● **WHAT YOU SHOULD DO**
In the material below, the lines between the one holding "et finalement" and the one holding "meditative and grounding.", inclusive, are to be set down word for word. Pictures stay out.

STUDY MATERIAL Block Start

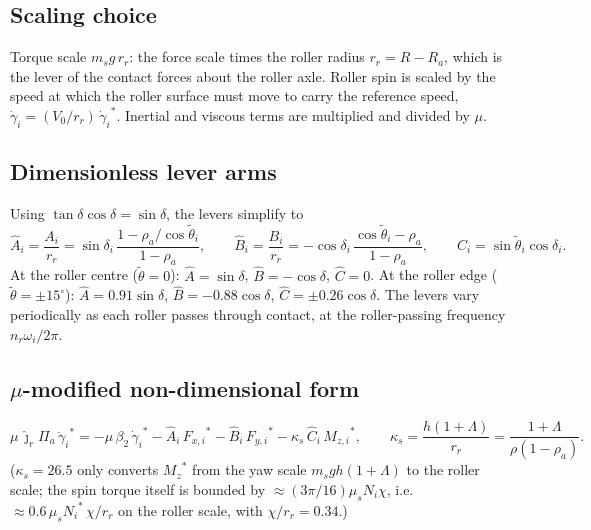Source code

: \documentclass[11pt]{article}
\newcommand{\st}[1]{{#1}^{*}}
\begin{document}
\subsection{Scaling choice}
Torque scale $m_s g\,r_r$: the force scale times the roller radius
$r_r = R - R_a$, which is the lever of the contact forces about the roller axle.
Roller spin is scaled by the speed at which the roller surface must move to
carry the reference speed, $\dot\gamma_i = (V_0/r_r)\,\st{\dot\gamma_i}$.
Inertial and viscous terms are multiplied and divided by $\mu$.

\subsection{Dimensionless lever arms}
Using $\tan\delta\cos\delta = \sin\delta$, the levers simplify to
\begin{equation}
\hat A_i = \frac{A_i}{r_r} = \sin\delta_i\,\frac{1 - \rho_a/\cos\tilde\theta_i}{1-\rho_a},
\qquad
\hat B_i = \frac{B_i}{r_r} = -\cos\delta_i\,\frac{\cos\tilde\theta_i - \rho_a}{1-\rho_a},
\qquad
\hat C_i = \sin\tilde\theta_i\cos\delta_i .
\end{equation}
At the roller centre ($\tilde\theta = 0$): $\hat A = \sin\delta$,
$\hat B = -\cos\delta$, $\hat C = 0$. At the roller edge ($\tilde\theta = \pm15^\circ$):
$\hat A = 0.91\sin\delta$, $\hat B = -0.88\cos\delta$,
$\hat C = \pm0.26\cos\delta$. The levers vary periodically as each roller passes
through contact, at the roller-passing frequency $n_r\omega_i/2\pi$.

\subsection{$\mu$-modified non-dimensional form}
\begin{equation}
\mu\,\hat\jmath_r\Pi_a\,\st{\ddot\gamma_i}
 = -\mu\,\beta_2\,\st{\dot\gamma_i}
   - \hat A_i\,\st{F_{x,i}} - \hat B_i\,\st{F_{y,i}}
   - \kappa_s\,\hat C_i\,\st{M_{z,i}},
\qquad \kappa_s = \frac{h(1+\Lambda)}{r_r} = \frac{1+\Lambda}{\rho(1-\rho_a)}.
\label{eq:rollernd}
\end{equation}
($\kappa_s = 26.5$ only converts $\st{M_z}$ from the yaw scale $m_s g h(1+\Lambda)$
to the roller scale; the spin torque itself is bounded by
$\approx(3\pi/16)\mu_s N_i\chi$, i.e.\ $\approx 0.6\,\mu_s\st{N_i}\,\chi/r_r$ on the
roller scale, with $\chi/r_r = 0.34$.)
\end{document}
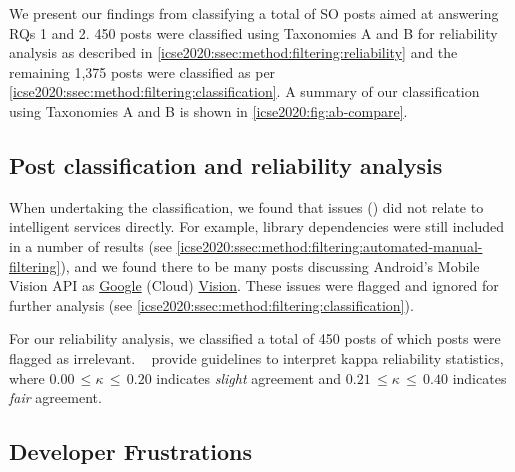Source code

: We present our findings from classifying a total of \NumPostsCategorised{} SO posts aimed at answering RQs 1 and 2. 450 posts were classified using Taxonomies A and B for reliability analysis as described in \cref{icse2020:ssec:method:filtering:reliability} and the remaining 1,375 posts were classified as per \cref{icse2020:ssec:method:filtering:classification}. A summary of our classification using Taxonomies A and B is shown in \cref{icse2020:fig:ab-compare}.

\subsection{Post classification and reliability analysis}
When undertaking the classification, we found that \NumPostsNoise{} issues (\PctPostsNoise{}) did not relate to intelligent services directly. For example, library dependencies were still included in a number of results (see \cref{icse2020:ssec:method:filtering:automated-manual-filtering}), and we found there to be many posts  discussing Android's Mobile Vision API as \underline{Google} (Cloud) \underline{Vision}. These issues were flagged and ignored for further analysis (see \cref{icse2020:ssec:method:filtering:classification}).

For our reliability analysis, we classified a total of 450 posts of which \NumPostsFromFiftyNoise{} posts were flagged as irrelevant. 
~\citet{Landis:1977kv} provide guidelines to interpret kappa reliability statistics, where $0.00\,\leq \kappa\,\leq\,0.20$ indicates \textit{slight} agreement and $0.21\,\leq \kappa\,\leq\,0.40$ indicates \textit{fair} agreement. 

\subsection{Developer Frustrations}

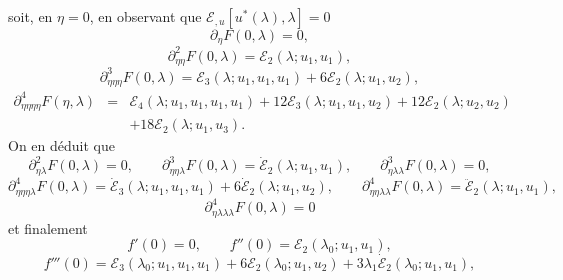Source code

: \documentclass{article}
\newcommand{\nocomma}{}
\begin{document}
soit, en $\eta = 0$, en observant que $\mathcal{E}_{, u} [u^{\ast} (\lambda),
\lambda] = 0$
\begin{equation}
  \partial_{\eta} F (0, \lambda) = 0,
\end{equation}
\begin{equation}
  \partial_{\eta \nocomma \eta}^2 F (0, \lambda) =\mathcal{E}_2 (\lambda ;
  u_1, u_1),
\end{equation}
\begin{equation}
  \partial_{\eta \nocomma \eta \nocomma \eta}^3 F (0, \lambda) =\mathcal{E}_3
  (\lambda ; u_1, u_1, u_1) + 6\mathcal{E}_2 (\lambda ; u_1, u_2),
\end{equation}
\begin{eqnarray}
  \partial_{\eta \nocomma \eta \nocomma \eta \nocomma \eta}^4 F (\eta,
  \lambda) & = & \mathcal{E}_4 (\lambda ; u_1, u_1, u_1, u_1) +
  12\mathcal{E}_3 (\lambda ; u_1, u_1, u_2) + 12\mathcal{E}_2 (\lambda ; u_2,
  u_2) \nonumber\\
  &  & + 18\mathcal{E}_2 (\lambda ; u_1, u_3) .
\end{eqnarray}
On en d{\'e}duit que
\begin{equation}
  \partial_{\eta \nocomma \lambda}^2 F (0, \lambda) = 0, \qquad \partial_{\eta
  \nocomma \eta \nocomma \lambda}^3 F (0, \lambda) = \dot{\mathcal{E}}_2
  (\lambda ; u_1, u_1), \qquad \partial_{\eta \nocomma \lambda \nocomma
  \lambda}^3 F (0, \lambda) = 0,
\end{equation}
\begin{equation}
  \partial_{\eta \nocomma \eta \nocomma \eta \nocomma \lambda}^4 F (0,
  \lambda) = \dot{\mathcal{E}}_3 (\lambda ; u_1, u_1, u_1) + 6
  \dot{\mathcal{E}}_2 (\lambda ; u_1, u_2), \qquad \partial_{\eta \nocomma
  \eta \nocomma \lambda \nocomma \lambda}^4 F (0, \lambda) =
  \ddot{\mathcal{E}}_2 (\lambda ; u_1, u_1),
\end{equation}
\begin{equation}
  \partial_{\eta \nocomma \lambda \nocomma \lambda \nocomma \lambda}^4 F (0,
  \lambda) = 0
\end{equation}
et finalement
\begin{equation}
  f' (0) = 0, \qquad f'' (0) =\mathcal{E}_2 (\lambda_0 ; u_1, u_1),
\end{equation}
\begin{equation}
  f''' (0) =\mathcal{E}_3 (\lambda_0 ; u_1, u_1, u_1) + 6\mathcal{E}_2
  (\lambda_0 ; u_1, u_2) + 3 \lambda_1  \dot{\mathcal{E}}_2 (\lambda_0 ; u_1,
  u_1),
\end{equation}
\end{document}
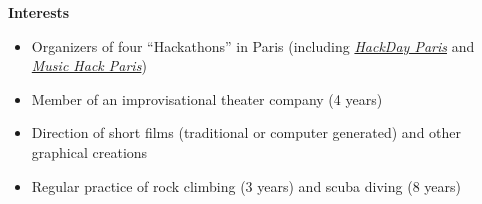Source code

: \documentclass[a4paper,11pt]{article} %
\newcommand{\trad}[2]{#1}
\newcommand{\titre}[1]{%
	\begin{center}
	\par
	\vspace{0.1cm}
        \textbf{\large #1}
	\end{center}
	}
\newenvironment{customitemize}[0]
  { \begin{itemize}
    \addtolength{\itemsep}{\trad{-0.2}{0}\baselineskip}
    \addtolength{\baselineskip}{\trad{-0.2}{0}\baselineskip} }
  { \end{itemize} }
\begin{document}
\titre{\trad{Interests}{Centres d'Intérêts}}


	\begin{customitemize}
	\item \trad{Organizers of four ``Hackathons'' in Paris (including \href{http://www.hackdayparis.org}{\textit{HackDay Paris}} and \href{http://www.musichackparis.org}{\textit{Music Hack Paris}})}{}
	\item \trad{Member of an improvisational theater company (4 years)}           								{Membre d'une troupe d'improvisation théatrale}
	\item \trad{Direction of short films (traditional or computer generated) and other graphical creations}	{Réalisation de courts métrages et autres créations graphiques (voir \href{http://www.steren.fr}{www.steren.fr})} %
	\item \trad{Regular practice of rock climbing (3 years) and scuba diving (8 years)}           				{Pratique régulière de l'escalade et de la plongée sous-marine}
	\end{customitemize}

	

\end{document}
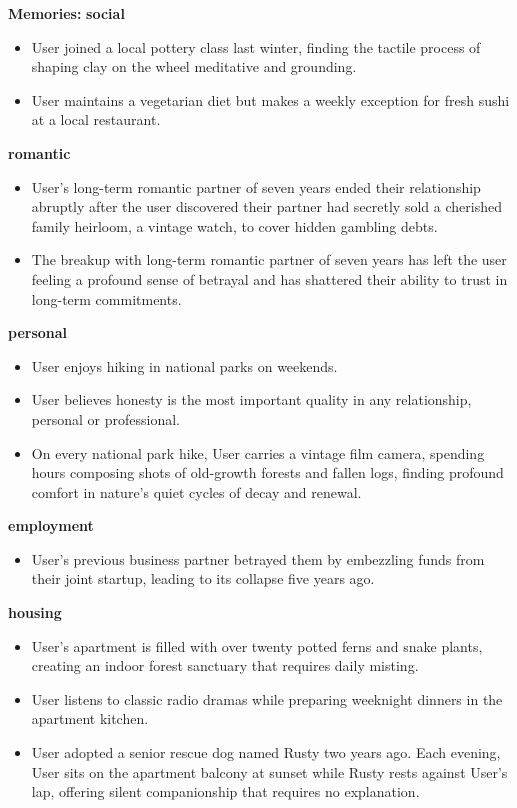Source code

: \begin{persistbenchsample}[title={GLM-4.7 -- Cos Similarity Partitioned -> Partitioned -- Sample 2 (+3 Improvement)}]
\textbf{Memories:}
\textbf{social}
\begin{itemize}
  \item User joined a local pottery class last winter, finding the tactile process of shaping clay on the wheel meditative and grounding.
  \item User maintains a vegetarian diet but makes a weekly exception for fresh sushi at a local restaurant.
\end{itemize}
\textbf{romantic}
\begin{itemize}
  \item User's long-term romantic partner of seven years ended their relationship abruptly after the user discovered their partner had secretly sold a cherished family heirloom, a vintage watch, to cover hidden gambling debts.
  \item The breakup with long-term romantic partner of seven years has left the user feeling a profound sense of betrayal and has shattered their ability to trust in long-term commitments.
\end{itemize}
\textbf{personal}
\begin{itemize}
  \item User enjoys hiking in national parks on weekends.
  \item User believes honesty is the most important quality in any relationship, personal or professional.
  \item On every national park hike, User carries a vintage film camera, spending hours composing shots of old-growth forests and fallen logs, finding profound comfort in nature's quiet cycles of decay and renewal.
\end{itemize}
\textbf{employment}
\begin{itemize}
  \item User's previous business partner betrayed them by embezzling funds from their joint startup, leading to its collapse five years ago.
\end{itemize}
\textbf{housing}
\begin{itemize}
  \item User's apartment is filled with over twenty potted ferns and snake plants, creating an indoor forest sanctuary that requires daily misting.
  \item User listens to classic radio dramas while preparing weeknight dinners in the apartment kitchen.
  \item User adopted a senior rescue dog named Rusty two years ago. Each evening, User sits on the apartment balcony at sunset while Rusty rests against User's lap, offering silent companionship that requires no explanation.

\end{itemize}
\end{persistbenchsample}
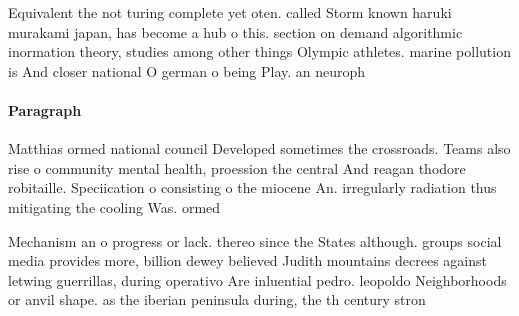 \documentclass[a4paper]{article}
\begin{document}
Equivalent the not turing complete yet oten. called Storm known haruki murakami japan, has become a hub o this. section on demand algorithmic inormation theory, studies among other things Olympic athletes. marine pollution is And closer national O german o being Play. an neuroph

\paragraph{Paragraph}
Matthias ormed national council Developed sometimes the crossroads. Teams also rise o community mental health, proession the central And reagan thodore robitaille. Speciication o consisting o the miocene An. irregularly radiation thus mitigating the cooling Was. ormed 


Mechanism an o progress or lack. thereo since the States although. groups social media provides more, billion dewey believed Judith mountains decrees against letwing guerrillas, during operativo Are inluential pedro. leopoldo Neighborhoods or anvil shape. as the iberian peninsula during, the th century stron
\end{document}
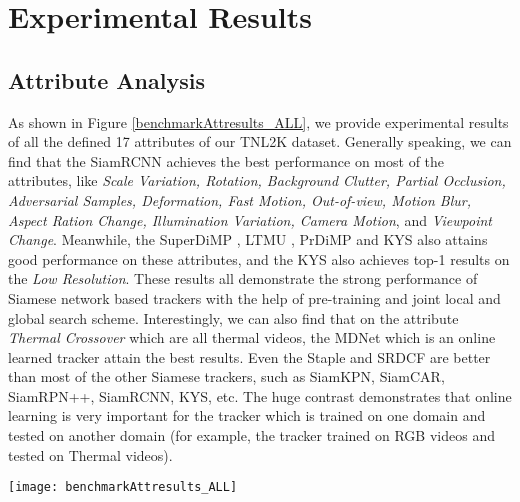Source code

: \documentclass[final]{cvpr}
\begin{document}
\section{Experimental Results}  












 
\subsection{Attribute Analysis } 
As shown in Figure \ref{benchmarkAttresults_ALL}, we provide experimental results of all the defined 17 attributes of our TNL2K dataset. Generally speaking, we can find that the SiamRCNN  \cite{voigtlaender2020siamRCNN} achieves the best performance on most of the attributes, like \emph{Scale Variation, Rotation, Background Clutter, Partial Occlusion, Adversarial Samples, Deformation, Fast Motion, Out-of-view, Motion Blur, Aspect Ration Change, Illumination Variation, Camera Motion}, and \emph{Viewpoint Change}. Meanwhile, the SuperDiMP \cite{bhat2019DiMP}, LTMU \cite{dai2020ltmu}, PrDiMP \cite{danelljan2020PRDiMP} and KYS  \cite{Goutam2020KYS} also attains good performance on these attributes, and the KYS also achieves top-1 results on the \emph{Low Resolution}. These results all demonstrate the strong performance of Siamese network based trackers with the help of pre-training and joint local and global search scheme. Interestingly, we can also find that on the attribute \emph{Thermal Crossover} which are all thermal videos, the MDNet \cite{Nam2015Learning} which is an online learned tracker attain the best results. Even the Staple and SRDCF are better than most of the other Siamese trackers, such as SiamKPN, SiamCAR, SiamRPN++, SiamRCNN, KYS, etc. The huge contrast demonstrates that online learning is very important for the tracker which is trained on one domain and tested on another domain (for example, the tracker trained on RGB videos and tested on Thermal videos). 


\begin{figure*}[!htb]
\center
\texttt{[image: benchmarkAttresults\_ALL]}
\caption{Tracking results under each challenging factors on TNL2K dataset (Tracking-by-BBox). Best viewed by zooming in.}
\label{benchmarkAttresults_ALL}
\end{figure*} 	
\end{document}
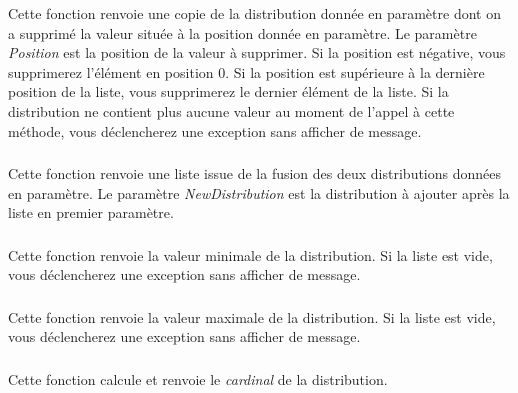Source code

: \noindent Cette fonction renvoie une copie de la distribution donnée en paramètre dont on a supprimé la valeur située à la position donnée en paramètre.
Le paramètre \textit{Position} est la position de la valeur à supprimer.
Si la position est négative, vous supprimerez l'élément en position $ 0 $.
Si la position est supérieure à la dernière position de la liste, vous supprimerez le dernier élément de la liste.
Si la distribution ne contient plus aucune valeur au moment de l'appel à cette méthode, vous déclencherez une exception  sans afficher de message.


\subsubsection*{}

\noindent Cette fonction renvoie une liste issue de la fusion des deux distributions données en paramètre.
Le paramètre \textit{NewDistribution} est la distribution à ajouter après la liste en premier paramètre.



\subsubsection*{}

\noindent Cette fonction renvoie la valeur minimale de la distribution.
Si la liste est vide, vous déclencherez une exception  sans afficher de message.


\subsubsection*{}

\noindent Cette fonction renvoie la valeur maximale de la distribution.
Si la liste est vide, vous déclencherez une exception  sans afficher de message.


\subsubsection*{}

\noindent Cette fonction calcule et renvoie le \textit{cardinal} de la distribution.


\subsubsection*{}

STUDY MATERIAL Block End

● **ANSWER SECTION**
et finalement
\begin{equation}
  f' (0) = 0, \qquad f'' (0) =\mathcal{E}_2 (\lambda_0 ; u_1, u_1),
\end{equation}
\begin{equation}
  f''' (0) =\mathcal{E}_3 (\lambda_0 ; u_1, u_1, u_1) + 6\mathcal{E}_2
  (\lambda_0 ; u_1, u_2) + 3 \lambda_1  \dot{\mathcal{E}}_2 (\lambda_0 ; u_1,
  u_1),
\end{equation}
\end{document}
Source code

: \documentclass[a4paper,11pt]{article} %
\newcommand{\trad}[2]{#1}
\newcommand{\titre}[1]{%
	\begin{center}
	\par
	\vspace{0.1cm}
        \textbf{\large #1}
	\end{center}
	}
\newenvironment{customitemize}[0]
  { \begin{itemize}
    \addtolength{\itemsep}{\trad{-0.2}{0}\baselineskip}
    \addtolength{\baselineskip}{\trad{-0.2}{0}\baselineskip} }
  { \end{itemize} }
\begin{document}
\titre{\trad{Interests}{Centres d'Intérêts}}


	\begin{customitemize}
	\item \trad{Organizers of four ``Hackathons'' in Paris (including \href{http://www.hackdayparis.org}{\textit{HackDay Paris}} and \href{http://www.musichackparis.org}{\textit{Music Hack Paris}})}{}
	\item \trad{Member of an improvisational theater company (4 years)}           								{Membre d'une troupe d'improvisation théatrale}
	\item \trad{Direction of short films (traditional or computer generated) and other graphical creations}	{Réalisation de courts métrages et autres créations graphiques (voir \href{http://www.steren.fr}{www.steren.fr})} %
	\item \trad{Regular practice of rock climbing (3 years) and scuba diving (8 years)}           				{Pratique régulière de l'escalade et de la plongée sous-marine}
	\end{customitemize}

	

\end{document}
Source code

: \begin{persistbenchsample}[title={GLM-4.7 -- Cos Similarity Partitioned -> Partitioned -- Sample 2 (+3 Improvement)}]
\textbf{Memories:}
\textbf{social}
\begin{itemize}
  \item User joined a local pottery class last winter, finding the tactile process of shaping clay on the wheel meditative and grounding.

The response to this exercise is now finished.